(Stored data entries)
++++

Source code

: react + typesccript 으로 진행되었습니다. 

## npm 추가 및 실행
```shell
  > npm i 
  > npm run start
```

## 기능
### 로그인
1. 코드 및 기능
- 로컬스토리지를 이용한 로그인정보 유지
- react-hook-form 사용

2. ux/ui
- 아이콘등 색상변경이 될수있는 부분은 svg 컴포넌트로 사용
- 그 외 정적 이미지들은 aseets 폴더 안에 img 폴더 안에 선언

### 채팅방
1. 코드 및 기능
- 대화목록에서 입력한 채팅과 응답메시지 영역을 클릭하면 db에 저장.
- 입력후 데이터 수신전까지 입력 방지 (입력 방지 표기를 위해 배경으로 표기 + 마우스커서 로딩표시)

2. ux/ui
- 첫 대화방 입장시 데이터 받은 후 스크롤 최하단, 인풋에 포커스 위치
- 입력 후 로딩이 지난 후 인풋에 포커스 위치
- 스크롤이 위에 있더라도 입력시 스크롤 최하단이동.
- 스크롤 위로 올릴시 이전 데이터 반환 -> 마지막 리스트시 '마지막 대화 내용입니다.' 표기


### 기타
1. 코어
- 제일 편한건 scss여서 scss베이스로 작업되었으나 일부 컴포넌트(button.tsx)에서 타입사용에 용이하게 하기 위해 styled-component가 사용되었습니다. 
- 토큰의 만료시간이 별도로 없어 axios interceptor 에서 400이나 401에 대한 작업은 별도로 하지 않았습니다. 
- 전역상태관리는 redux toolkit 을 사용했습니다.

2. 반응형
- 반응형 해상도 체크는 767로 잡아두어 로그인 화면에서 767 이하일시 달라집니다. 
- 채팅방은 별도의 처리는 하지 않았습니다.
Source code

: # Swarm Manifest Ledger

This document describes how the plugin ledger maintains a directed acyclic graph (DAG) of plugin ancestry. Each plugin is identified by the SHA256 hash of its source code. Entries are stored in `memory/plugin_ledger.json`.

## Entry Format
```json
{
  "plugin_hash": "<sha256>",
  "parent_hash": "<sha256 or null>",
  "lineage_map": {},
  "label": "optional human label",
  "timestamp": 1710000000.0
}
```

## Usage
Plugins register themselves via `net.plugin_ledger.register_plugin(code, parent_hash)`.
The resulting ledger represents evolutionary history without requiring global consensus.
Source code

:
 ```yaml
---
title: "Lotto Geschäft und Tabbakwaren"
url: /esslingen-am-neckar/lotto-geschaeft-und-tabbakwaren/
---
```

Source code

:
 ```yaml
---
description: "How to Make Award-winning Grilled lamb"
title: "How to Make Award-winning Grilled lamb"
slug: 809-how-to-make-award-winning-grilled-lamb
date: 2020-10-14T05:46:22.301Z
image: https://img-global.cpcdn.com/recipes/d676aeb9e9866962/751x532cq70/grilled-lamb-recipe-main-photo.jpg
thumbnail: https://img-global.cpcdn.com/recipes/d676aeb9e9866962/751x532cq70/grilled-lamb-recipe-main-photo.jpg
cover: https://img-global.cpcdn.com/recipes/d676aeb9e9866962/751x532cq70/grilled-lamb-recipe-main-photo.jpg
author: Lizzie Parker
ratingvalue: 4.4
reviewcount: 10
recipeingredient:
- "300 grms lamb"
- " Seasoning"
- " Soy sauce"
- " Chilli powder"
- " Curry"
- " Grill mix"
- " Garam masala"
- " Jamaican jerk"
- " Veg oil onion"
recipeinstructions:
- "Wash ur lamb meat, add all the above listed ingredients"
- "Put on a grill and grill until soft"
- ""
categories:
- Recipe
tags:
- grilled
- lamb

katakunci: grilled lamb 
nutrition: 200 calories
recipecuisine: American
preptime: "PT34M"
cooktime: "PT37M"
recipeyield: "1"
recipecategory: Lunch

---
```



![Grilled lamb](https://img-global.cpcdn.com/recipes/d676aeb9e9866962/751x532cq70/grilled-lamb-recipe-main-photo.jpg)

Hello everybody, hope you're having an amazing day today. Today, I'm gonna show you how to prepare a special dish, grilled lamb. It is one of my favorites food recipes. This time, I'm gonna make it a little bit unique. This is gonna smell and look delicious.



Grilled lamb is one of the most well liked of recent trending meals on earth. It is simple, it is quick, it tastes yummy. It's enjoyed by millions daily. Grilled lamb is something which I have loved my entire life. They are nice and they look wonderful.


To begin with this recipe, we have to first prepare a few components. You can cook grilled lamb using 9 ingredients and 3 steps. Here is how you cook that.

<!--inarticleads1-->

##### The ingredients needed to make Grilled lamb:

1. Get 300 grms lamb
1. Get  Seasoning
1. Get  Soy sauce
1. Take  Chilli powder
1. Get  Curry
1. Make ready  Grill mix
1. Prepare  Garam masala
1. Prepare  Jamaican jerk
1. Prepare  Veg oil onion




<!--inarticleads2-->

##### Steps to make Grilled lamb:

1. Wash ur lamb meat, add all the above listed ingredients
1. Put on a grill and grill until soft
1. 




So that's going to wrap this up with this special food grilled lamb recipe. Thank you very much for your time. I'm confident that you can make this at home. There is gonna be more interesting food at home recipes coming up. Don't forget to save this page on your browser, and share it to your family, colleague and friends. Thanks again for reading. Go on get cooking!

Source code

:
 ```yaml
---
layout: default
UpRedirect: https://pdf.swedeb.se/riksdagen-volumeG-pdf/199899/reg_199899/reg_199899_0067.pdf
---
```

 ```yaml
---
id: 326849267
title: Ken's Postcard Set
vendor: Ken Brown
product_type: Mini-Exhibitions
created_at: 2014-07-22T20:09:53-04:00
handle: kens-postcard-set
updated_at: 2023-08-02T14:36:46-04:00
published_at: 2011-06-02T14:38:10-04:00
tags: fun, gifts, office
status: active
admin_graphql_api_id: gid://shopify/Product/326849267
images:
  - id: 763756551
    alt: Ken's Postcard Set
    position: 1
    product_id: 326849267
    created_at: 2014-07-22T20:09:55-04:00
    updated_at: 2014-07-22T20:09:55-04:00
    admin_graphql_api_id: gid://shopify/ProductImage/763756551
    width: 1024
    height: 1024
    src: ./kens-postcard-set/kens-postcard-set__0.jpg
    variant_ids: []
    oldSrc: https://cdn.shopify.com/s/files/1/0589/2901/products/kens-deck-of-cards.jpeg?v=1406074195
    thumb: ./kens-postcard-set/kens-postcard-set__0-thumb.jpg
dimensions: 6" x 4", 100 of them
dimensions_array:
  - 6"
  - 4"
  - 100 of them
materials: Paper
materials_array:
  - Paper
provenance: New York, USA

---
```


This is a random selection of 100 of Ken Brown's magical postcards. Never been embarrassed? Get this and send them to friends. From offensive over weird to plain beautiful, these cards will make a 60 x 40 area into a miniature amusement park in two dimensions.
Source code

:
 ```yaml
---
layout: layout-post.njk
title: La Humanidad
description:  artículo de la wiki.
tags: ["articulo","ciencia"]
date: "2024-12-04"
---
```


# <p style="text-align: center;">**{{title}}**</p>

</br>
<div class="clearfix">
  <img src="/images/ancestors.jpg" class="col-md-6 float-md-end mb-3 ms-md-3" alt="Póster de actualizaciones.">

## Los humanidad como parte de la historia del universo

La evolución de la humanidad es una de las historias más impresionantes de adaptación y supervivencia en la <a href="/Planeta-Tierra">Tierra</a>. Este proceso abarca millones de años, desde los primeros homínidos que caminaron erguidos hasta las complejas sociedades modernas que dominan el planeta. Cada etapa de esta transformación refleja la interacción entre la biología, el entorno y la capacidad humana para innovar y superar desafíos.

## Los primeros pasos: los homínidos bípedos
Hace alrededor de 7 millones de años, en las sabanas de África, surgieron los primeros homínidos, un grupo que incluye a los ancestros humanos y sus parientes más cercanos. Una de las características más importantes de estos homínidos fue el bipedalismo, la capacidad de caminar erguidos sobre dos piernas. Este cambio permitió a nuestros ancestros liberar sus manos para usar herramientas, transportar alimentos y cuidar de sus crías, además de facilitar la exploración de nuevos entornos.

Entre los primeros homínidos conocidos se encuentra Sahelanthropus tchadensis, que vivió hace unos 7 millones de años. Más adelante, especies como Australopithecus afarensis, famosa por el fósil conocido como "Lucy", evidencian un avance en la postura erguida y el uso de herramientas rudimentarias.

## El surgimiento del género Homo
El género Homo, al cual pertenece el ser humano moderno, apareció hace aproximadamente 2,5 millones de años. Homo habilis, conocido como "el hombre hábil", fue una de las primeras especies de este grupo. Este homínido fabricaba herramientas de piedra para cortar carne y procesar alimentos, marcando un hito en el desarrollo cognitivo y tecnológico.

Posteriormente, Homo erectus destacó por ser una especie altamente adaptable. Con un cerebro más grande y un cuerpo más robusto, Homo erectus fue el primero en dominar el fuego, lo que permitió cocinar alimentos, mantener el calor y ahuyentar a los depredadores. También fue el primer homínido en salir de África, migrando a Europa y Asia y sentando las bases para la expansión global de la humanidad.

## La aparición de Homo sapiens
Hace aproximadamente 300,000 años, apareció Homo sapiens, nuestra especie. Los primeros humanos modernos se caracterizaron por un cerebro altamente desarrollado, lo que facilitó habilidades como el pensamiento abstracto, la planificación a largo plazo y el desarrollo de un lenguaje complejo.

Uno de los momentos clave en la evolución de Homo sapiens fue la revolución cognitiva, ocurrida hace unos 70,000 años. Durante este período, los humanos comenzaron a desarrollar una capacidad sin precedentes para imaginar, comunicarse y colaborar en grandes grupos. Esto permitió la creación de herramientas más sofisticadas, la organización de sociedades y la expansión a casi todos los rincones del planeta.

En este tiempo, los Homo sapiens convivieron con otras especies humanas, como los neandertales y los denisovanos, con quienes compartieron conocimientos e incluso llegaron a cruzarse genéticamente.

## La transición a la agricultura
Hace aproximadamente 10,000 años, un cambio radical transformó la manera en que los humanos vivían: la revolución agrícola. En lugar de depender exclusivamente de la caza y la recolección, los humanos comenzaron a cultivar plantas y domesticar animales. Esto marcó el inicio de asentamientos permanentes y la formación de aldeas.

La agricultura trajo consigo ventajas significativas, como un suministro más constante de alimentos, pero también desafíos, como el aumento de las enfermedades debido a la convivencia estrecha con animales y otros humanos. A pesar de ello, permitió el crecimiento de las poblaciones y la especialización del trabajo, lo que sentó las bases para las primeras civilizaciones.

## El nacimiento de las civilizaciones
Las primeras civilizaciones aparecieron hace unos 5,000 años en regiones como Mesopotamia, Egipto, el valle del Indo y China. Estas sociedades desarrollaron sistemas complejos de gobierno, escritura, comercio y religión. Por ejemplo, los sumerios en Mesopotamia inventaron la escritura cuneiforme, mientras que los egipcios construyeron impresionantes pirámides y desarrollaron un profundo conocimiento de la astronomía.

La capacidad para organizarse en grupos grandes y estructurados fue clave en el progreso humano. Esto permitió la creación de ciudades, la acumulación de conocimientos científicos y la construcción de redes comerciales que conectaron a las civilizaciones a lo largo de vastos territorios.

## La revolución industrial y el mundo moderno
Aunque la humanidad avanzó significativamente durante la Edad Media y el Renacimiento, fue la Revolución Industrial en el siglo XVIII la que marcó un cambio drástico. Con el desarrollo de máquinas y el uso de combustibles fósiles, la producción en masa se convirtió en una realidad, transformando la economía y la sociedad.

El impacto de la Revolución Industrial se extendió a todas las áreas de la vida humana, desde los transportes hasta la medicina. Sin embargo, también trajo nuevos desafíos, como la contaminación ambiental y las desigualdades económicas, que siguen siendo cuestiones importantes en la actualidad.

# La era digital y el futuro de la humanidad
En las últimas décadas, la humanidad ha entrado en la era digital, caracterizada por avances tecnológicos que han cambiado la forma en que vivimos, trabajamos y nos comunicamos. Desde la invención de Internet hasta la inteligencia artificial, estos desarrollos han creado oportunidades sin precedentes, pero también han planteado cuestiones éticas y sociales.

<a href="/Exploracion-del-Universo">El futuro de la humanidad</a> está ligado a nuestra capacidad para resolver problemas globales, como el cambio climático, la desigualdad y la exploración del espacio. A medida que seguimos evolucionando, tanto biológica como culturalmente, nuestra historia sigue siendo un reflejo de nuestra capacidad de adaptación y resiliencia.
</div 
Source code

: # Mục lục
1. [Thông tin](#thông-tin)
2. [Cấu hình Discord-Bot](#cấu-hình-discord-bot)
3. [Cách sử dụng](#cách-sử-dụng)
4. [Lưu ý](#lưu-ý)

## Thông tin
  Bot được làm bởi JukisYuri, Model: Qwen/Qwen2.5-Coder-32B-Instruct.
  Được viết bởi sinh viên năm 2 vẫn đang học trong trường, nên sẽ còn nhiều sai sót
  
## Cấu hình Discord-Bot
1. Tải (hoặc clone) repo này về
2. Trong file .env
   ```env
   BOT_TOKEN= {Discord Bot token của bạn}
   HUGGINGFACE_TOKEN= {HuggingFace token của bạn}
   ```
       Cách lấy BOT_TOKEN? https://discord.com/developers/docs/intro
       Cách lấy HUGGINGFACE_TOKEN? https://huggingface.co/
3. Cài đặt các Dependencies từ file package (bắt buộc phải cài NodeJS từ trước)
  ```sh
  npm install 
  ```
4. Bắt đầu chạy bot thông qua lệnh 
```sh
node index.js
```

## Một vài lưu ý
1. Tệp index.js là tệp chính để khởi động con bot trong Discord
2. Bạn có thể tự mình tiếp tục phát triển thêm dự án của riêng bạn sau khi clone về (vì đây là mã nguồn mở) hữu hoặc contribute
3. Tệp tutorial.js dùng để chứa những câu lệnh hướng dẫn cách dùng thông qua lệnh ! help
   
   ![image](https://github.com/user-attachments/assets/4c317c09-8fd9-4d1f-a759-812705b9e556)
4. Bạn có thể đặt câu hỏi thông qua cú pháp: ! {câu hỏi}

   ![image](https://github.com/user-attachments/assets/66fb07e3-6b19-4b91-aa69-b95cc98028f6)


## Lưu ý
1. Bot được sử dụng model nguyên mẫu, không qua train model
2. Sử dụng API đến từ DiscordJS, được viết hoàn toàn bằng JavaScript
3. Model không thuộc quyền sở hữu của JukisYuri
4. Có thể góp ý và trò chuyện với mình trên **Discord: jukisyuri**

++++

__THE PROBLEM__.
Every line in the data that holds the string "lệnh" should be copied.

__RESULT OF THIS EXERCISE__.
4. Bắt đầu chạy bot thông qua lệnh 
3. Tệp tutorial.js dùng để chứa những câu lệnh hướng dẫn cách dùng thông qua lệnh ! help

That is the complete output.